Sharma llega tras la etapa de Phil Spencer con una hoja de ruta que combina señales para el mercado y para la comunidad. La promesa de «reevaluar» exclusividades suena bien para jugadores que reclaman mayor diferenciación, pero la compañía aún debe concretar cómo equilibrará esa promesa con acuerdos comerciales existentes y la estrategia global de Microsoft.
Habrá que ver si las cifras de altas netas y retención se mantienen en los próximos trimestres y si la compañía traduce esa mejora inicial en una estrategia sostenible. El efecto inmediato del cambio en el precio Game Pass parece positivo; la pregunta es si será suficiente para devolver al servicio a una trayectoria de crecimiento estable sin comprometer la inversión en contenidos.
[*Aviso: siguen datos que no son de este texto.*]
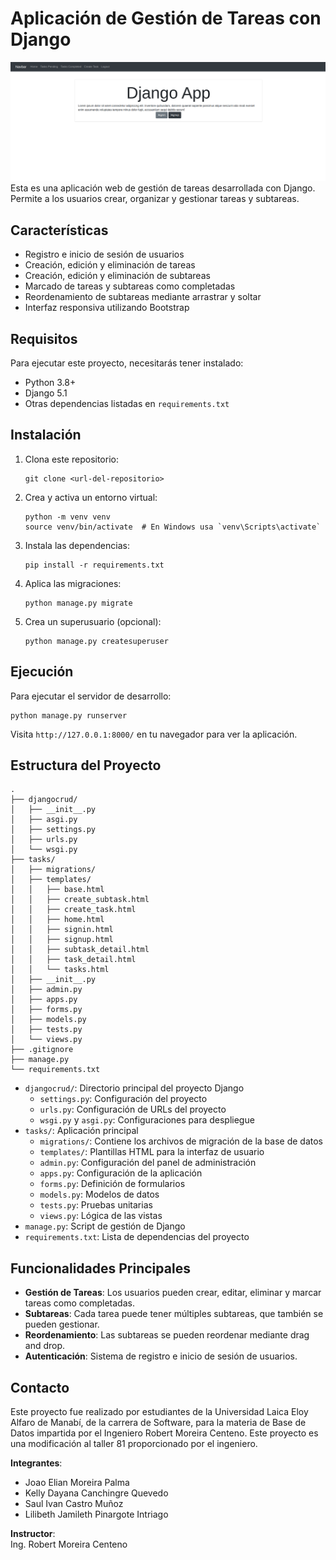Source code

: # Aplicación de Gestión de Tareas con Django
![Django Logo](Django.png)
Esta es una aplicación web de gestión de tareas desarrollada con Django. Permite a los usuarios crear, organizar y gestionar tareas y subtareas.

## Características

- Registro e inicio de sesión de usuarios
- Creación, edición y eliminación de tareas
- Creación, edición y eliminación de subtareas
- Marcado de tareas y subtareas como completadas
- Reordenamiento de subtareas mediante arrastrar y soltar
- Interfaz responsiva utilizando Bootstrap

## Requisitos

Para ejecutar este proyecto, necesitarás tener instalado:

- Python 3.8+
- Django 5.1
- Otras dependencias listadas en `requirements.txt`

## Instalación

1. Clona este repositorio:
   ```
   git clone <url-del-repositorio>
   ```
2. Crea y activa un entorno virtual:
   ```
   python -m venv venv
   source venv/bin/activate  # En Windows usa `venv\Scripts\activate`
   ```
3. Instala las dependencias:
   ```
   pip install -r requirements.txt
   ```
4. Aplica las migraciones:
   ```
   python manage.py migrate
   ```
5. Crea un superusuario (opcional):
   ```
   python manage.py createsuperuser
   ```

## Ejecución

Para ejecutar el servidor de desarrollo:

```
python manage.py runserver
```

Visita `http://127.0.0.1:8000/` en tu navegador para ver la aplicación.

## Estructura del Proyecto

```
.
├── djangocrud/
│   ├── __init__.py
│   ├── asgi.py
│   ├── settings.py
│   ├── urls.py
│   └── wsgi.py
├── tasks/
│   ├── migrations/
│   ├── templates/
│   │   ├── base.html
│   │   ├── create_subtask.html
│   │   ├── create_task.html
│   │   ├── home.html
│   │   ├── signin.html
│   │   ├── signup.html
│   │   ├── subtask_detail.html
│   │   ├── task_detail.html
│   │   └── tasks.html
│   ├── __init__.py
│   ├── admin.py
│   ├── apps.py
│   ├── forms.py
│   ├── models.py
│   ├── tests.py
│   └── views.py
├── .gitignore
├── manage.py
└── requirements.txt
```

- `djangocrud/`: Directorio principal del proyecto Django
  - `settings.py`: Configuración del proyecto
  - `urls.py`: Configuración de URLs del proyecto
  - `wsgi.py` y `asgi.py`: Configuraciones para despliegue
- `tasks/`: Aplicación principal
  - `migrations/`: Contiene los archivos de migración de la base de datos
  - `templates/`: Plantillas HTML para la interfaz de usuario
  - `admin.py`: Configuración del panel de administración
  - `apps.py`: Configuración de la aplicación
  - `forms.py`: Definición de formularios
  - `models.py`: Modelos de datos
  - `tests.py`: Pruebas unitarias
  - `views.py`: Lógica de las vistas
- `manage.py`: Script de gestión de Django
- `requirements.txt`: Lista de dependencias del proyecto

## Funcionalidades Principales

- **Gestión de Tareas**: Los usuarios pueden crear, editar, eliminar y marcar tareas como completadas.
- **Subtareas**: Cada tarea puede tener múltiples subtareas, que también se pueden gestionar.
- **Reordenamiento**: Las subtareas se pueden reordenar mediante drag and drop.
- **Autenticación**: Sistema de registro e inicio de sesión de usuarios.


## Contacto

Este proyecto fue realizado por estudiantes de la Universidad Laica Eloy Alfaro de Manabí, de la carrera de Software, para la materia de Base de Datos impartida por el Ingeniero Robert Moreira Centeno. Este proyecto es una modificación al taller 81 proporcionado por el ingeniero.

**Integrantes**:
- Joao Elian Moreira Palma
- Kelly Dayana Canchingre Quevedo
- Saul Ivan Castro Muñoz
- Lilibeth Jamileth Pinargote Intriago

**Instructor**:  
Ing. Robert Moreira Centeno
En conjunto, el movimiento de precio y la comunicación de Sharma dibujan una Xbox que quiere recuperar músculo entre sus jugadores más fieles sin cerrar puertas en las plataformas rivales. Lo que no queda resuelto en la nota es el mapa concreto de prioridades presupuestarias y métricas que usarán para medir el éxito más allá de las altas y la retención.